Repeat precisely the span of lines below that opens with the line containing "Daarna werden er" and closes with the line containing "De resultaten van", both included.

======== Data in this exercise ========

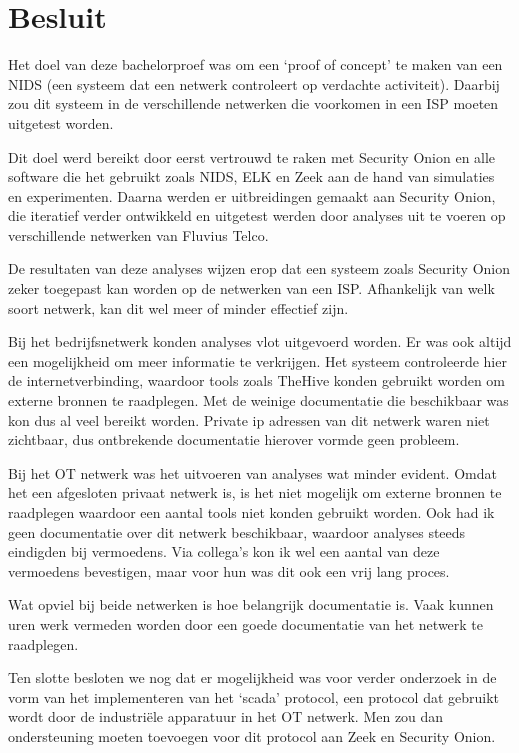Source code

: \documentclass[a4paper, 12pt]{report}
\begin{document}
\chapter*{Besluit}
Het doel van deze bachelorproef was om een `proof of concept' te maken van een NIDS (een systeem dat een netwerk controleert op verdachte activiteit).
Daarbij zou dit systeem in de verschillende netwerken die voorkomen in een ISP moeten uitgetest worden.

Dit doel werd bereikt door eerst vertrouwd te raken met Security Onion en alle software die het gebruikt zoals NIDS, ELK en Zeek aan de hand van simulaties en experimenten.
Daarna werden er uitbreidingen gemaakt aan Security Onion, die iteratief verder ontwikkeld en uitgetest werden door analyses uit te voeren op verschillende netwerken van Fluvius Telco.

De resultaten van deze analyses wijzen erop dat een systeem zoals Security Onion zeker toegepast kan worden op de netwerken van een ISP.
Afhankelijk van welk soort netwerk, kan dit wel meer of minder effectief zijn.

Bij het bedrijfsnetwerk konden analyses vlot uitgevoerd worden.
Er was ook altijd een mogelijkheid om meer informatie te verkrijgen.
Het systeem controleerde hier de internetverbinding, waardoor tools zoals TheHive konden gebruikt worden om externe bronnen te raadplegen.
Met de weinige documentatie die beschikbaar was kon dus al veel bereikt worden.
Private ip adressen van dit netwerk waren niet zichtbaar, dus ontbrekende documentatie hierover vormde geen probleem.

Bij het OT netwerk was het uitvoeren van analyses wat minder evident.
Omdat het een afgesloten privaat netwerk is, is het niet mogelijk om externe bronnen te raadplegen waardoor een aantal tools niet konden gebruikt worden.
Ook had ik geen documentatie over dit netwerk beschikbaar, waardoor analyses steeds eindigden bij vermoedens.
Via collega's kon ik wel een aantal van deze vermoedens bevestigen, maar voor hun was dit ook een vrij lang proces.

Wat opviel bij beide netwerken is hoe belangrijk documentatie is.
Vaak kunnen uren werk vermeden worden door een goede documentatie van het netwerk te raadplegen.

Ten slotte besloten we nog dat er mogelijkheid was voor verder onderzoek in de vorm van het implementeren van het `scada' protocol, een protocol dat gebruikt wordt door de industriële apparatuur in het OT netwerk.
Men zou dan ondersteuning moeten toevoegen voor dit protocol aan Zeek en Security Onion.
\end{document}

========
======== Data in this exercise ========

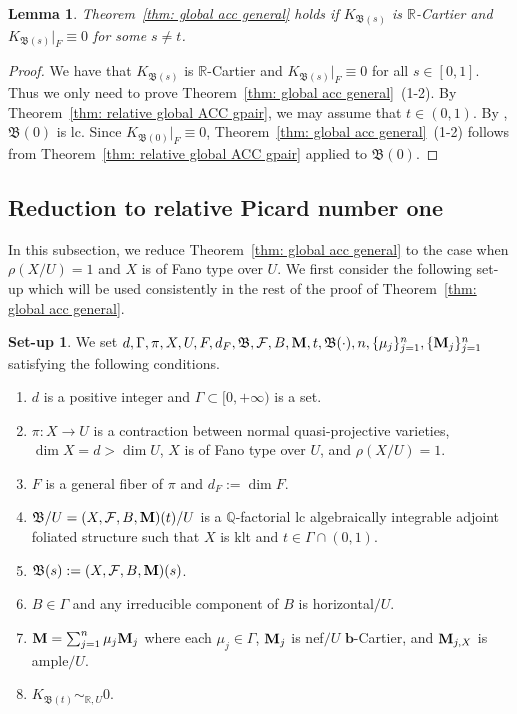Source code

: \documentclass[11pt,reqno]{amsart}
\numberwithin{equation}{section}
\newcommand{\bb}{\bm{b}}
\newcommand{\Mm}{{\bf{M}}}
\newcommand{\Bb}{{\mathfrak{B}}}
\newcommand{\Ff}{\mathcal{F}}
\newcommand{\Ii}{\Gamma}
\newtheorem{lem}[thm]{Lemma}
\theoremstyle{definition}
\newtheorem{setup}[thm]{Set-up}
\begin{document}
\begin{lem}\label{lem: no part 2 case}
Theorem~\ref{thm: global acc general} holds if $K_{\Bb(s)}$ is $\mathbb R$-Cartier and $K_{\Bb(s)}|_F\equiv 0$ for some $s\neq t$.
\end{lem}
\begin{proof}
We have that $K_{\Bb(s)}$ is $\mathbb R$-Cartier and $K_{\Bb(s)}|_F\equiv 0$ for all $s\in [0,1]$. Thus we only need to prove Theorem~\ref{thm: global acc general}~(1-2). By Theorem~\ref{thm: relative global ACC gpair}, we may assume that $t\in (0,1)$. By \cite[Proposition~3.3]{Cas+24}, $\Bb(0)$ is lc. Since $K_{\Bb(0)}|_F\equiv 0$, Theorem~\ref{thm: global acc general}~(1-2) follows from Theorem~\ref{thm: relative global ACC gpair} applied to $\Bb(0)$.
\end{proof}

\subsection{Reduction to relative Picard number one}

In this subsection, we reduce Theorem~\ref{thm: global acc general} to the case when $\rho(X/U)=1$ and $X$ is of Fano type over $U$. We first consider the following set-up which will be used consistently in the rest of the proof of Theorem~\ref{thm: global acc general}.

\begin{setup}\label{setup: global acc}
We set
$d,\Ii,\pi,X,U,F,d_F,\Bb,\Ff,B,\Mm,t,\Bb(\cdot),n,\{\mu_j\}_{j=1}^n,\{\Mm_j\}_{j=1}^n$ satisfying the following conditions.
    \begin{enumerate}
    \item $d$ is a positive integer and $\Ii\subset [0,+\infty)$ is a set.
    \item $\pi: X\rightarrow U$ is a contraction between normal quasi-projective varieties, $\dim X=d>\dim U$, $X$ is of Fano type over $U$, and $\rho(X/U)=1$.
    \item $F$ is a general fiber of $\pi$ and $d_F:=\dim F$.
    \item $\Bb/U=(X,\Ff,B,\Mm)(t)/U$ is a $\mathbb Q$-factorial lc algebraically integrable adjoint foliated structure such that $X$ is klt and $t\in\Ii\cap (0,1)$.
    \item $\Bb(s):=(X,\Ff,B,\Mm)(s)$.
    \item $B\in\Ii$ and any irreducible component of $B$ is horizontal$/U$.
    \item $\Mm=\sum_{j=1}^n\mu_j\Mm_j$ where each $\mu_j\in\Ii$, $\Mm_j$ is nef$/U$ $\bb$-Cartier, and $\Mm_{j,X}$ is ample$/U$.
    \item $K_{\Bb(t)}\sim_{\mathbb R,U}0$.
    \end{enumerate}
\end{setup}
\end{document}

========
======== Data in this exercise ========

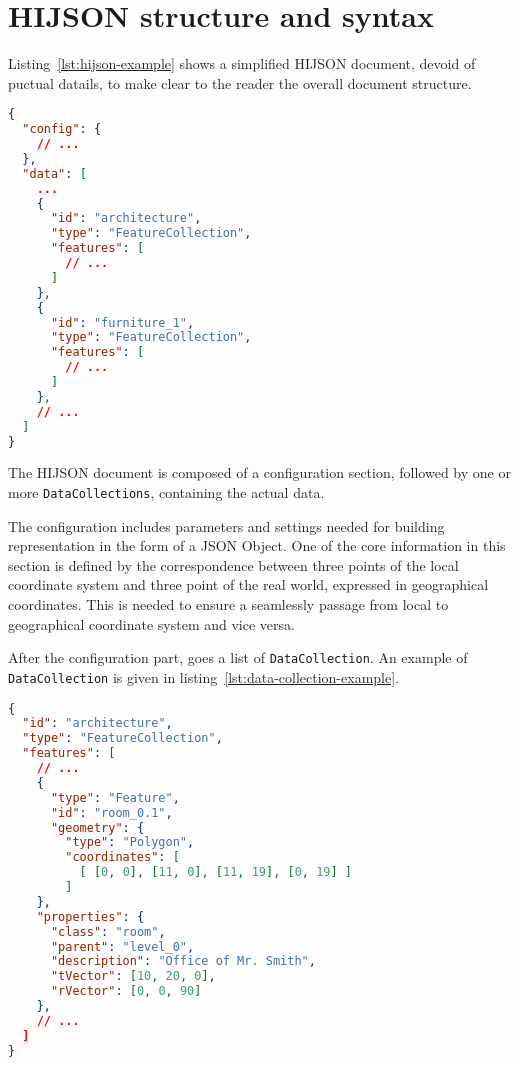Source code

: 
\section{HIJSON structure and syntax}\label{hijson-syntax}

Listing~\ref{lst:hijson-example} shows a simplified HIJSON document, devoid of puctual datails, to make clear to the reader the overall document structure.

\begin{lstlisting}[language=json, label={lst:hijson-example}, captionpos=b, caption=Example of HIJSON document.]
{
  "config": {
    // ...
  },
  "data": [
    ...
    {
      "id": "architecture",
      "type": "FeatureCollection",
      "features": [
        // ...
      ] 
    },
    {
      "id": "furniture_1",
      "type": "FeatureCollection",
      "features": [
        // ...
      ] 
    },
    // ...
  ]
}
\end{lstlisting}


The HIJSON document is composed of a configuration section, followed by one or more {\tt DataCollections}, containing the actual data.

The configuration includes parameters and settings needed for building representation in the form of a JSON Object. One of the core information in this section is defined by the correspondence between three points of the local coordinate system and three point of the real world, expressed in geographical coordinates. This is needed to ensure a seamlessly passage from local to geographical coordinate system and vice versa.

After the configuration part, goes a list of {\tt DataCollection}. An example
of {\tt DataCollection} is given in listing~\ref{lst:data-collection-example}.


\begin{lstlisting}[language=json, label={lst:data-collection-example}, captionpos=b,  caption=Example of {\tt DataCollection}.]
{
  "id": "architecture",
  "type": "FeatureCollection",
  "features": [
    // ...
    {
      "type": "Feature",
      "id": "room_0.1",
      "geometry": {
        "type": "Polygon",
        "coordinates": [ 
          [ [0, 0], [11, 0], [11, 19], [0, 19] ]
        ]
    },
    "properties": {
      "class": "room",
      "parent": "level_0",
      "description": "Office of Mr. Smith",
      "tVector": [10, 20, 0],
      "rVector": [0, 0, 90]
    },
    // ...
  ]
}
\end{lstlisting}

========

Solution:
Daarna werden er uitbreidingen gemaakt aan Security Onion, die iteratief verder ontwikkeld en uitgetest werden door analyses uit te voeren op verschillende netwerken van Fluvius Telco.

De resultaten van deze analyses wijzen erop dat een systeem zoals Security Onion zeker toegepast kan worden op de netwerken van een ISP.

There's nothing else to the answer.